EXERCISE OBJECTIVE: Your answer must match the data word for word.

SOURCE MATERIAL:

* * * * * * *

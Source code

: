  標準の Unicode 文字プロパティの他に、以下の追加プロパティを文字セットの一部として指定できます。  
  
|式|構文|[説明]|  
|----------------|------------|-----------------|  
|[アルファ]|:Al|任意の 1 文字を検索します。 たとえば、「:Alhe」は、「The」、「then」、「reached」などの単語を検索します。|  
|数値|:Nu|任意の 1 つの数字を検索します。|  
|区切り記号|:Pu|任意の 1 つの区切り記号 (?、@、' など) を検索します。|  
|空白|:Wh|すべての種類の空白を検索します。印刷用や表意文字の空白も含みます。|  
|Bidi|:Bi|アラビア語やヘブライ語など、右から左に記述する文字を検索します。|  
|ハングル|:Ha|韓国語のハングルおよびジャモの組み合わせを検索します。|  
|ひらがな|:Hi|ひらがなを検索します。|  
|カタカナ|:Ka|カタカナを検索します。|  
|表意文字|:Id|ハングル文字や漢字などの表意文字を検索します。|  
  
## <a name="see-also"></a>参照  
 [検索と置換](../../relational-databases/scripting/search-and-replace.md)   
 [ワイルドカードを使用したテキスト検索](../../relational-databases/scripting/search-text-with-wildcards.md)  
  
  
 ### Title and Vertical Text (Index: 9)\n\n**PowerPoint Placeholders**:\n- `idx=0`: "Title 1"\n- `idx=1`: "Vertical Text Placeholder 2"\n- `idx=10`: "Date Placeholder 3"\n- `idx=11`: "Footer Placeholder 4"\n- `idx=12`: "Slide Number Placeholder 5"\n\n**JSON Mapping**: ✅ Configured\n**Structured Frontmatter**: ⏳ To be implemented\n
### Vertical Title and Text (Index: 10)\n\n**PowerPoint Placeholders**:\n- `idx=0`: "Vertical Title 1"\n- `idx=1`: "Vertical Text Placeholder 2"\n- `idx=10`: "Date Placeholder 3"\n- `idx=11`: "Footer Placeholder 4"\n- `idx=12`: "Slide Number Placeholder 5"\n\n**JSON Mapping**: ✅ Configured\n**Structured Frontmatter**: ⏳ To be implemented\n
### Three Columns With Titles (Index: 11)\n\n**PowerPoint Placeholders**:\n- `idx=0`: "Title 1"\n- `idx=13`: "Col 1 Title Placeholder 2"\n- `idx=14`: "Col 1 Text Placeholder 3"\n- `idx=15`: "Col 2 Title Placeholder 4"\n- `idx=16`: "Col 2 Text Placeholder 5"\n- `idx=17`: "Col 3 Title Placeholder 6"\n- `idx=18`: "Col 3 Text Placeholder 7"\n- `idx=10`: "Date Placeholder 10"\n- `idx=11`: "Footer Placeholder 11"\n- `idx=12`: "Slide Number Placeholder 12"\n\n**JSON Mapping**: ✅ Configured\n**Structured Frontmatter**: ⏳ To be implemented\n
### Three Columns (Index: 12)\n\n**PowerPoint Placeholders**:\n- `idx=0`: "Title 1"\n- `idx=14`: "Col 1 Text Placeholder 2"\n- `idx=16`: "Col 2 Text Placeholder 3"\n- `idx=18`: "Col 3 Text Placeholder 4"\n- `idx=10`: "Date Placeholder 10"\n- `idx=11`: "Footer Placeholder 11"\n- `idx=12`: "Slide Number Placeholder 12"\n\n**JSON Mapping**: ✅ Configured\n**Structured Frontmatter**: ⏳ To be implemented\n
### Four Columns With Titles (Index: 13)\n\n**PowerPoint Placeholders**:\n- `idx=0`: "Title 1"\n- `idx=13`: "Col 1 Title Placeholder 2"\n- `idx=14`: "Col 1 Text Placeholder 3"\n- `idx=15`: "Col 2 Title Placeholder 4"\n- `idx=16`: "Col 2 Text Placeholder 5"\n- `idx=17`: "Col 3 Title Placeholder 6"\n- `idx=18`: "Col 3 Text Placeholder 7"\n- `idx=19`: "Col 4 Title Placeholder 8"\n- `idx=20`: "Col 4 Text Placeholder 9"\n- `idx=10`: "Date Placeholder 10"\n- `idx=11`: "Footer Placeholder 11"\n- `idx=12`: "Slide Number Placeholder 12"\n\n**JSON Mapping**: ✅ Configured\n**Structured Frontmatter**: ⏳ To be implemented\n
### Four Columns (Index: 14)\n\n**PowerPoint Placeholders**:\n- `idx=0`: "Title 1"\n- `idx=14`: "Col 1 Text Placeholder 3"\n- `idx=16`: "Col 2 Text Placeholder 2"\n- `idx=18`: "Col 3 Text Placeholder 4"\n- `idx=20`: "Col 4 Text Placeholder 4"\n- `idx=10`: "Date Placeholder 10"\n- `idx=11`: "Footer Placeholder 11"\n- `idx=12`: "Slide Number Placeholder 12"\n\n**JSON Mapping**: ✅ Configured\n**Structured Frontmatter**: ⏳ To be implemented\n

* * * * * * *

RESULT:
Source code

:  標準の Unicode 文字プロパティの他に、以下の追加プロパティを文字セットの一部として指定できます。  
  
|式|構文|[説明]|  
|----------------|------------|-----------------|  
|[アルファ]|:Al|任意の 1 文字を検索します。 たとえば、「:Alhe」は、「The」、「then」、「reached」などの単語を検索します。|  
|数値|:Nu|任意の 1 つの数字を検索します。|  
|区切り記号|:Pu|任意の 1 つの区切り記号 (?、@、' など) を検索します。|  
|空白|:Wh|すべての種類の空白を検索します。印刷用や表意文字の空白も含みます。|  
|Bidi|:Bi|アラビア語やヘブライ語など、右から左に記述する文字を検索します。|  
|ハングル|:Ha|韓国語のハングルおよびジャモの組み合わせを検索します。|  
|ひらがな|:Hi|ひらがなを検索します。|  
|カタカナ|:Ka|カタカナを検索します。|  
|表意文字|:Id|ハングル文字や漢字などの表意文字を検索します。|  
  
## <a name="see-also"></a>参照  
 [検索と置換](../../relational-databases/scripting/search-and-replace.md)   
 [ワイルドカードを使用したテキスト検索](../../relational-databases/scripting/search-text-with-wildcards.md)  
  
  
 ### Title and Vertical Text (Index: 9)\n\n**PowerPoint Placeholders**:\n- `idx=0`: "Title 1"\n- `idx=1`: "Vertical Text Placeholder 2"\n- `idx=10`: "Date Placeholder 3"\n- `idx=11`: "Footer Placeholder 4"\n- `idx=12`: "Slide Number Placeholder 5"\n\n**JSON Mapping**: ✅ Configured\n**Structured Frontmatter**: ⏳ To be implemented\n
### Vertical Title and Text (Index: 10)\n\n**PowerPoint Placeholders**:\n- `idx=0`: "Vertical Title 1"\n- `idx=1`: "Vertical Text Placeholder 2"\n- `idx=10`: "Date Placeholder 3"\n- `idx=11`: "Footer Placeholder 4"\n- `idx=12`: "Slide Number Placeholder 5"\n\n**JSON Mapping**: ✅ Configured\n**Structured Frontmatter**: ⏳ To be implemented\n
### Three Columns With Titles (Index: 11)\n\n**PowerPoint Placeholders**:\n- `idx=0`: "Title 1"\n- `idx=13`: "Col 1 Title Placeholder 2"\n- `idx=14`: "Col 1 Text Placeholder 3"\n- `idx=15`: "Col 2 Title Placeholder 4"\n- `idx=16`: "Col 2 Text Placeholder 5"\n- `idx=17`: "Col 3 Title Placeholder 6"\n- `idx=18`: "Col 3 Text Placeholder 7"\n- `idx=10`: "Date Placeholder 10"\n- `idx=11`: "Footer Placeholder 11"\n- `idx=12`: "Slide Number Placeholder 12"\n\n**JSON Mapping**: ✅ Configured\n**Structured Frontmatter**: ⏳ To be implemented\n
### Three Columns (Index: 12)\n\n**PowerPoint Placeholders**:\n- `idx=0`: "Title 1"\n- `idx=14`: "Col 1 Text Placeholder 2"\n- `idx=16`: "Col 2 Text Placeholder 3"\n- `idx=18`: "Col 3 Text Placeholder 4"\n- `idx=10`: "Date Placeholder 10"\n- `idx=11`: "Footer Placeholder 11"\n- `idx=12`: "Slide Number Placeholder 12"\n\n**JSON Mapping**: ✅ Configured\n**Structured Frontmatter**: ⏳ To be implemented\n
### Four Columns With Titles (Index: 13)\n\n**PowerPoint Placeholders**:\n- `idx=0`: "Title 1"\n- `idx=13`: "Col 1 Title Placeholder 2"\n- `idx=14`: "Col 1 Text Placeholder 3"\n- `idx=15`: "Col 2 Title Placeholder 4"\n- `idx=16`: "Col 2 Text Placeholder 5"\n- `idx=17`: "Col 3 Title Placeholder 6"\n- `idx=18`: "Col 3 Text Placeholder 7"\n- `idx=19`: "Col 4 Title Placeholder 8"\n- `idx=20`: "Col 4 Text Placeholder 9"\n- `idx=10`: "Date Placeholder 10"\n- `idx=11`: "Footer Placeholder 11"\n- `idx=12`: "Slide Number Placeholder 12"\n\n**JSON Mapping**: ✅ Configured\n**Structured Frontmatter**: ⏳ To be implemented\n
### Four Columns (Index: 14)\n\n**PowerPoint Placeholders**:\n- `idx=0`: "Title 1"\n- `idx=14`: "Col 1 Text Placeholder 3"\n- `idx=16`: "Col 2 Text Placeholder 2"\n- `idx=18`: "Col 3 Text Placeholder 4"\n- `idx=20`: "Col 4 Text Placeholder 4"\n- `idx=10`: "Date Placeholder 10"\n- `idx=11`: "Footer Placeholder 11"\n- `idx=12`: "Slide Number Placeholder 12"\n\n**JSON Mapping**: ✅ Configured\n**Structured Frontmatter**: ⏳ To be implemented\n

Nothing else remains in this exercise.